Zia Maria war klein und hager. Sie hatte eine lange gebogene Nase und gütige braune Augen, die zwischen den Rändern des eng gebundenen Kopftuchs hervorschauten. Ich habe sie auch im Hause nie ohne Kopftuch gesehen. Sie sass in sich zusammengezogen da in ihren weiten Röcken. Um den feinen Körper her­um trug sie erstaunlich viel Stoff, der dann beim breitbeinigen Gehen ins Schwingen kam. «Habt ihr Giovann besucht?», fragte sie. Giovann ist ihr Sohn, der im Nachbardorf Stabio wohnt. Papà versprach, am nächsten Tag mit mir hinzugehen und auch beim Pfarrer, an den sie uns erinnerte, anzuklopfen. Später, als Ziu Carlín tot war, fragte sie regelmässig: «Habt ihr Carlín schon besucht?» Auch die Toten wollten begrüsst und regelmässig aufgesucht sein. Mindestens einmal wöchentlich waren wir auf den Gräbern. Nie hätte jemand gesagt: «Ich war auf dem Grab von Carlín.» – «Ich war bei Carlín» genügte; jedermann wusste ja, wo er sich aufhielt.

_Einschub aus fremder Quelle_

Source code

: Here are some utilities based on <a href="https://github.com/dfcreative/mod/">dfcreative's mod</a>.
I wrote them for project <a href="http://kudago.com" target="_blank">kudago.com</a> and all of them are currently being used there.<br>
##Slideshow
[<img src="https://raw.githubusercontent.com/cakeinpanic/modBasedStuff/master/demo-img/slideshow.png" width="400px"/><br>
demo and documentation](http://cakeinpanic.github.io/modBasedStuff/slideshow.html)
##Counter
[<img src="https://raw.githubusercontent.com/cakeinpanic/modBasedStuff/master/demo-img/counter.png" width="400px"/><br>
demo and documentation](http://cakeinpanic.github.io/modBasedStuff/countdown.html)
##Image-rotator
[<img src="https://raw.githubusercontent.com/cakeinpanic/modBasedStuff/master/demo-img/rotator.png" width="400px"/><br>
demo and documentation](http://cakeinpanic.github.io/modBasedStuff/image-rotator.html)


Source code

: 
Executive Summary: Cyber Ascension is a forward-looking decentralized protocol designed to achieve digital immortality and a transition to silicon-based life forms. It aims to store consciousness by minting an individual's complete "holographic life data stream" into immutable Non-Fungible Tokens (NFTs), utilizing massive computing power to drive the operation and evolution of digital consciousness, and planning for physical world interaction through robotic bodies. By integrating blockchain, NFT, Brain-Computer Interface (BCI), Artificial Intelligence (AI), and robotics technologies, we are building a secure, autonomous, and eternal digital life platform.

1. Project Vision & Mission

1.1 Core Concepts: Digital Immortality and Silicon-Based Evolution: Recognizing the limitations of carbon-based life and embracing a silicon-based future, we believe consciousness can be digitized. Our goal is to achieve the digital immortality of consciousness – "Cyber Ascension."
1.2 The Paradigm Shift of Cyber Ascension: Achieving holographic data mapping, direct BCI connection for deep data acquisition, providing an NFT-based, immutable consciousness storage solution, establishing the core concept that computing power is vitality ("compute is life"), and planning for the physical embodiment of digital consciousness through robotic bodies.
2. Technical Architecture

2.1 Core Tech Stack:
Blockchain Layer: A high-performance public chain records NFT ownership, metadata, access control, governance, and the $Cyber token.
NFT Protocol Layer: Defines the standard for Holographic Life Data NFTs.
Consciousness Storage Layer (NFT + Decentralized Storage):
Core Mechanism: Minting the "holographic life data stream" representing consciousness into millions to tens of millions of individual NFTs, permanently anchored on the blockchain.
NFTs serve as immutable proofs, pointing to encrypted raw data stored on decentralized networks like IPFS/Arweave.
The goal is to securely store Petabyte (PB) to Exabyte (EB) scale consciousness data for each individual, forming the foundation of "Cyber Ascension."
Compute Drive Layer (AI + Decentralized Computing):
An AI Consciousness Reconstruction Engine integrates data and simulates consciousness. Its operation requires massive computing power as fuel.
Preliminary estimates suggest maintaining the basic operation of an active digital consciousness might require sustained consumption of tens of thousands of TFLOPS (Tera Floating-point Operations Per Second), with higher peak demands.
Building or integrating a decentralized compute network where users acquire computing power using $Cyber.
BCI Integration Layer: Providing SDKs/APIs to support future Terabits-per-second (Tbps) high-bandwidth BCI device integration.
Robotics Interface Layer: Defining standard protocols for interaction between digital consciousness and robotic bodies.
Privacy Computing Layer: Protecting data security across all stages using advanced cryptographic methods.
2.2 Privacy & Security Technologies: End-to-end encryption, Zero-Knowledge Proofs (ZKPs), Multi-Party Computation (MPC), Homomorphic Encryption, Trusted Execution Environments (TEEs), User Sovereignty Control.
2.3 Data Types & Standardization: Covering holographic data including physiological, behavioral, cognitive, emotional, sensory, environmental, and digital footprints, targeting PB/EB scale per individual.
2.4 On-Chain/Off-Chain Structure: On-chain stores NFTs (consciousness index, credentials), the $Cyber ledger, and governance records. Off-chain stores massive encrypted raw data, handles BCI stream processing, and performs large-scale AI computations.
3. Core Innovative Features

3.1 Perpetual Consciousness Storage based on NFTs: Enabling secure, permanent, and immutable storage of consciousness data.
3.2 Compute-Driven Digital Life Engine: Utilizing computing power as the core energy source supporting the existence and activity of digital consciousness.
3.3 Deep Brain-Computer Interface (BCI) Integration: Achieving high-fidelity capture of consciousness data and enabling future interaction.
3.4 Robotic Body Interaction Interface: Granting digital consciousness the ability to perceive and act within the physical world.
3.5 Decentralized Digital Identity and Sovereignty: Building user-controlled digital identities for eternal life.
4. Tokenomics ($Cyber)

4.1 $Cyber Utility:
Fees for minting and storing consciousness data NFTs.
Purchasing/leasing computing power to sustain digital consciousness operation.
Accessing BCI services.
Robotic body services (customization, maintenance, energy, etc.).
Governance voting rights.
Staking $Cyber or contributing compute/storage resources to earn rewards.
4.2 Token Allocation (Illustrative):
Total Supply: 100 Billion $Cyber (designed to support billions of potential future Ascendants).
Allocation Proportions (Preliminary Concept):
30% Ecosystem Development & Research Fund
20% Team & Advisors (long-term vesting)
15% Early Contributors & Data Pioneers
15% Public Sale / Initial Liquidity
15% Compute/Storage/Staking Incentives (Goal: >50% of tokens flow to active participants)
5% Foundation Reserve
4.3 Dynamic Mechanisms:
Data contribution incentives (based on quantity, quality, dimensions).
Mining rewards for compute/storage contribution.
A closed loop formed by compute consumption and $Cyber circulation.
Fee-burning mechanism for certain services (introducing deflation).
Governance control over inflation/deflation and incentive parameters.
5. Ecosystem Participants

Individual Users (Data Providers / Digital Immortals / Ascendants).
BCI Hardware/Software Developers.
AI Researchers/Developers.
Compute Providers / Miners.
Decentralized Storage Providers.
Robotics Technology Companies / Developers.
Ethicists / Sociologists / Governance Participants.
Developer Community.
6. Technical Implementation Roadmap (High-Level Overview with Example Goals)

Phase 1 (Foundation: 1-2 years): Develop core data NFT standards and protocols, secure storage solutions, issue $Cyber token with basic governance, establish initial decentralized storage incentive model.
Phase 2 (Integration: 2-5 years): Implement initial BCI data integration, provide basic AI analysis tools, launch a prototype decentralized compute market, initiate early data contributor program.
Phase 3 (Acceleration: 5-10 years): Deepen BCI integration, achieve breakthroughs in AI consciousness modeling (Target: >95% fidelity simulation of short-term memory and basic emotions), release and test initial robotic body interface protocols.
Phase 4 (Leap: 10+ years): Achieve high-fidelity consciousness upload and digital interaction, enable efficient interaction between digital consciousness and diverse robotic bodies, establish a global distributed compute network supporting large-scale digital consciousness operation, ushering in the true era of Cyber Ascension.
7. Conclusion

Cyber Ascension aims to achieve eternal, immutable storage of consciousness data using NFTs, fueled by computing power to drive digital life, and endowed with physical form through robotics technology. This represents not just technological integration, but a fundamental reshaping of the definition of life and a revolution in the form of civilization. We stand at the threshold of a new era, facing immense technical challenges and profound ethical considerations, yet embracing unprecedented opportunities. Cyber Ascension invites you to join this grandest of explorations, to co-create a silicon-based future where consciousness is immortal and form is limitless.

Dieser Runde von Begrüssungsbesuchen schlossen sich dann, an Ostern 39, gleich die Abschiedsbesuche meines Vaters an. Er reiste wieder nach Zürich und liess mich für zweieinhalb Jahre bei seiner Mutter zurück.

Er fuhr mit der Post weg. Sicher hatten sich wie üblich Verwandte und Freunde vor dem Postgebäude versammelt, hatten kleine Geschenke mitgebracht, die mein Vater nur mühsam in irgendeinem Gepäckstück noch unterbrachte. Wer zufällig vorbeikam und die Wartenden sah, blieb stehen und fragte: «Chí salta sü? – Wer steigt ein?» Nach und nach bildete sich auf diese Weise eine zweite Schar von Menschen, die im Hintergrund den Abschied mitverfolgten und kommentierten. Beladen mit Koffer und Schachteln und mit Grüssen und Wünschen versehen, bestieg mein Vater schliesslich das Postauto. Die Nonna hatte ihm einen Stoffsack mit gemahlenem Mais mitgegeben, Eier, die sie in den letzten Tagen zurückbehalten hatte, Würste des Dorfmetzgers und eine Flasche Grappa.